[Start of Attachment]

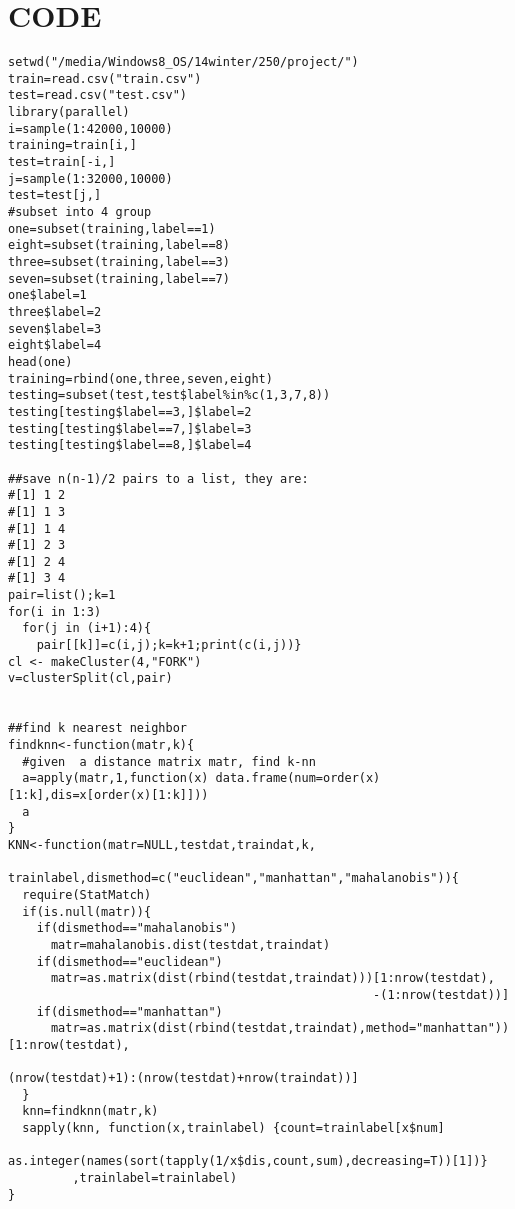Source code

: \documentclass[12pt,a4paper]{article}
\begin{document}
\section{CODE}
\begin{verbatim}
setwd("/media/Windows8_OS/14winter/250/project/")
train=read.csv("train.csv")
test=read.csv("test.csv")
library(parallel)
i=sample(1:42000,10000)
training=train[i,]
test=train[-i,]
j=sample(1:32000,10000)
test=test[j,]
#subset into 4 group
one=subset(training,label==1)
eight=subset(training,label==8)
three=subset(training,label==3)
seven=subset(training,label==7)
one$label=1
three$label=2
seven$label=3
eight$label=4
head(one)
training=rbind(one,three,seven,eight)
testing=subset(test,test$label%in%c(1,3,7,8))
testing[testing$label==3,]$label=2
testing[testing$label==7,]$label=3
testing[testing$label==8,]$label=4

##save n(n-1)/2 pairs to a list, they are:
#[1] 1 2
#[1] 1 3
#[1] 1 4
#[1] 2 3
#[1] 2 4
#[1] 3 4
pair=list();k=1
for(i in 1:3)
  for(j in (i+1):4){
    pair[[k]]=c(i,j);k=k+1;print(c(i,j))}
cl <- makeCluster(4,"FORK")
v=clusterSplit(cl,pair)


##find k nearest neighbor
findknn<-function(matr,k){
  #given  a distance matrix matr, find k-nn
  a=apply(matr,1,function(x) data.frame(num=order(x)[1:k],dis=x[order(x)[1:k]]))
  a
}
KNN<-function(matr=NULL,testdat,traindat,k,
              trainlabel,dismethod=c("euclidean","manhattan","mahalanobis")){
  require(StatMatch)
  if(is.null(matr)){
    if(dismethod=="mahalanobis")
      matr=mahalanobis.dist(testdat,traindat)
    if(dismethod=="euclidean")
      matr=as.matrix(dist(rbind(testdat,traindat)))[1:nrow(testdat),
                                                   -(1:nrow(testdat))]
    if(dismethod=="manhattan")
      matr=as.matrix(dist(rbind(testdat,traindat),method="manhattan"))[1:nrow(testdat),
                                                                       (nrow(testdat)+1):(nrow(testdat)+nrow(traindat))]
  }
  knn=findknn(matr,k)
  sapply(knn, function(x,trainlabel) {count=trainlabel[x$num]
                                      as.integer(names(sort(tapply(1/x$dis,count,sum),decreasing=T))[1])}
         ,trainlabel=trainlabel)
}



\end{verbatim}
\end{document}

[End of Attachment]

_TASK DIRECTIONS_
The listing above is to be retyped exactly, with all pictures left out.

_WRITTEN SOLUTION_
Source code

: \documentclass[12pt,a4paper]{article}
\begin{document}
\section{CODE}
\begin{verbatim}
setwd("/media/Windows8_OS/14winter/250/project/")
train=read.csv("train.csv")
test=read.csv("test.csv")
library(parallel)
i=sample(1:42000,10000)
training=train[i,]
test=train[-i,]
j=sample(1:32000,10000)
test=test[j,]
#subset into 4 group
one=subset(training,label==1)
eight=subset(training,label==8)
three=subset(training,label==3)
seven=subset(training,label==7)
one$label=1
three$label=2
seven$label=3
eight$label=4
head(one)
training=rbind(one,three,seven,eight)
testing=subset(test,test$label%in%c(1,3,7,8))
testing[testing$label==3,]$label=2
testing[testing$label==7,]$label=3
testing[testing$label==8,]$label=4

##save n(n-1)/2 pairs to a list, they are:
#[1] 1 2
#[1] 1 3
#[1] 1 4
#[1] 2 3
#[1] 2 4
#[1] 3 4
pair=list();k=1
for(i in 1:3)
  for(j in (i+1):4){
    pair[[k]]=c(i,j);k=k+1;print(c(i,j))}
cl <- makeCluster(4,"FORK")
v=clusterSplit(cl,pair)


##find k nearest neighbor
findknn<-function(matr,k){
  #given  a distance matrix matr, find k-nn
  a=apply(matr,1,function(x) data.frame(num=order(x)[1:k],dis=x[order(x)[1:k]]))
  a
}
KNN<-function(matr=NULL,testdat,traindat,k,
              trainlabel,dismethod=c("euclidean","manhattan","mahalanobis")){
  require(StatMatch)
  if(is.null(matr)){
    if(dismethod=="mahalanobis")
      matr=mahalanobis.dist(testdat,traindat)
    if(dismethod=="euclidean")
      matr=as.matrix(dist(rbind(testdat,traindat)))[1:nrow(testdat),
                                                   -(1:nrow(testdat))]
    if(dismethod=="manhattan")
      matr=as.matrix(dist(rbind(testdat,traindat),method="manhattan"))[1:nrow(testdat),
                                                                       (nrow(testdat)+1):(nrow(testdat)+nrow(traindat))]
  }
  knn=findknn(matr,k)
  sapply(knn, function(x,trainlabel) {count=trainlabel[x$num]
                                      as.integer(names(sort(tapply(1/x$dis,count,sum),decreasing=T))[1])}
         ,trainlabel=trainlabel)
}



\end{verbatim}
\end{document}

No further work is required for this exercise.